= About this task =
Give back a single number: the count of lines in the data that contain the string "sqrt".

(Dataset items)
+---+

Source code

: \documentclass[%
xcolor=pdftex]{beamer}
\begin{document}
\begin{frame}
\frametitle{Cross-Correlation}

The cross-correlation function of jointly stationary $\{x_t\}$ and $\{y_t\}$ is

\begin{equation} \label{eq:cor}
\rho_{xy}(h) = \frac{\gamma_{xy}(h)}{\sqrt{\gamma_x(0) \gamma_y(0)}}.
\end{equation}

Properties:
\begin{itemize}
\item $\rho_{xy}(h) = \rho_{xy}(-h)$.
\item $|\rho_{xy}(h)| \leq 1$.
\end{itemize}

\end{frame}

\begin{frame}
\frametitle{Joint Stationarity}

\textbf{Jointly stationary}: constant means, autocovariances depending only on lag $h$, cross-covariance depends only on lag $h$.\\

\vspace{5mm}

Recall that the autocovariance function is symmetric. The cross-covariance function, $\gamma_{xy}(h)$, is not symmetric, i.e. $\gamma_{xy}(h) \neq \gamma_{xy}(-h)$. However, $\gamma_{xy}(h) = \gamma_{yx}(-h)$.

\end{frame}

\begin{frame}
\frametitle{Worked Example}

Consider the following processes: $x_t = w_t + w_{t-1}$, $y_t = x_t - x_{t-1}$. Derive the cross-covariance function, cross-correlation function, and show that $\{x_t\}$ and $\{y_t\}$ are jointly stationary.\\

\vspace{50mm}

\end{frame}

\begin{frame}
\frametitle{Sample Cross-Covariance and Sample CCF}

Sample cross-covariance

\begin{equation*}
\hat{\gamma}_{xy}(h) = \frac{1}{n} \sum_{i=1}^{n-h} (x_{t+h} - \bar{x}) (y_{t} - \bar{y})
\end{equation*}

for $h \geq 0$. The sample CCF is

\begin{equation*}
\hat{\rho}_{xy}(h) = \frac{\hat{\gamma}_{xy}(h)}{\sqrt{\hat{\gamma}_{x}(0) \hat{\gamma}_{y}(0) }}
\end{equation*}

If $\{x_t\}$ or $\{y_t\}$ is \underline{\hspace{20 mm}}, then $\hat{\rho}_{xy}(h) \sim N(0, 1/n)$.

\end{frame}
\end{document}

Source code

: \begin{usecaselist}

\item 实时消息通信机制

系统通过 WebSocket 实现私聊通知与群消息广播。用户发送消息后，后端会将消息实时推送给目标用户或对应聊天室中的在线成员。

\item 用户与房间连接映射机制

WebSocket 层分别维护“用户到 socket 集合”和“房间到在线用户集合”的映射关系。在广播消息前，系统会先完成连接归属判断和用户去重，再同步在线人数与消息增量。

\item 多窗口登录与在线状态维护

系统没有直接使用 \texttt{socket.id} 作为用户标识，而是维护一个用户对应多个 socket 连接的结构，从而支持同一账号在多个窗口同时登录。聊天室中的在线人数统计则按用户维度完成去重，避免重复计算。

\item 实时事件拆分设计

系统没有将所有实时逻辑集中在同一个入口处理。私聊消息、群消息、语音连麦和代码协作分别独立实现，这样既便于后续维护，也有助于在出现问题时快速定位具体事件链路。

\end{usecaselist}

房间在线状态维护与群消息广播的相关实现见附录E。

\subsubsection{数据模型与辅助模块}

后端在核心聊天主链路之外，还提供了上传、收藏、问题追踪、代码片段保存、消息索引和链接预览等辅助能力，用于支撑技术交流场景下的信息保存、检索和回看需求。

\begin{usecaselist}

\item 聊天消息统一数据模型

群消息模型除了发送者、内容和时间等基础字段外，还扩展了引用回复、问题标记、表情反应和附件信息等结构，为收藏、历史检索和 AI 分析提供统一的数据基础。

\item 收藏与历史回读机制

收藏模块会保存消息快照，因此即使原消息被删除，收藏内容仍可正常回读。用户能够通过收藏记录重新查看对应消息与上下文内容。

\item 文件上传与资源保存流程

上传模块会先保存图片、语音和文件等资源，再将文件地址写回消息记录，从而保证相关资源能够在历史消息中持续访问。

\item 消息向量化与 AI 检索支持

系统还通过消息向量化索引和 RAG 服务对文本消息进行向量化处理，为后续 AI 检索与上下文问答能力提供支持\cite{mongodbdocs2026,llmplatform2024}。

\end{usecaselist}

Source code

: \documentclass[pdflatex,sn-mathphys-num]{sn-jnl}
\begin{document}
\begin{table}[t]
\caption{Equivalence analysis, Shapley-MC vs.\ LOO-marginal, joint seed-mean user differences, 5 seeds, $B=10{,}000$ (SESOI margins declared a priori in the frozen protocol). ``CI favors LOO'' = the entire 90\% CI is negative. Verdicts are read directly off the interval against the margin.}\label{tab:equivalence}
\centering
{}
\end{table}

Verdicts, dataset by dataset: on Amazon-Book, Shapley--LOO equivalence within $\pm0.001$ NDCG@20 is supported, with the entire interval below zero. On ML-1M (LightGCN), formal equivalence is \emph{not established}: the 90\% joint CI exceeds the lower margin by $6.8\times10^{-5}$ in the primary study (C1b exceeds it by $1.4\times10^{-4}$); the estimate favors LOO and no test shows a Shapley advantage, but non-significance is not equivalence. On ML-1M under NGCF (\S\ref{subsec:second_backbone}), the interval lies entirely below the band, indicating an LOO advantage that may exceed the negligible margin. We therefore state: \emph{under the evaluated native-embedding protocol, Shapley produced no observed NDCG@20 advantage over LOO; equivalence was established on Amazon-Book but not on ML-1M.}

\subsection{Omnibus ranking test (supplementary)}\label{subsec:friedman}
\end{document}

+---+

= Answer for the task =
2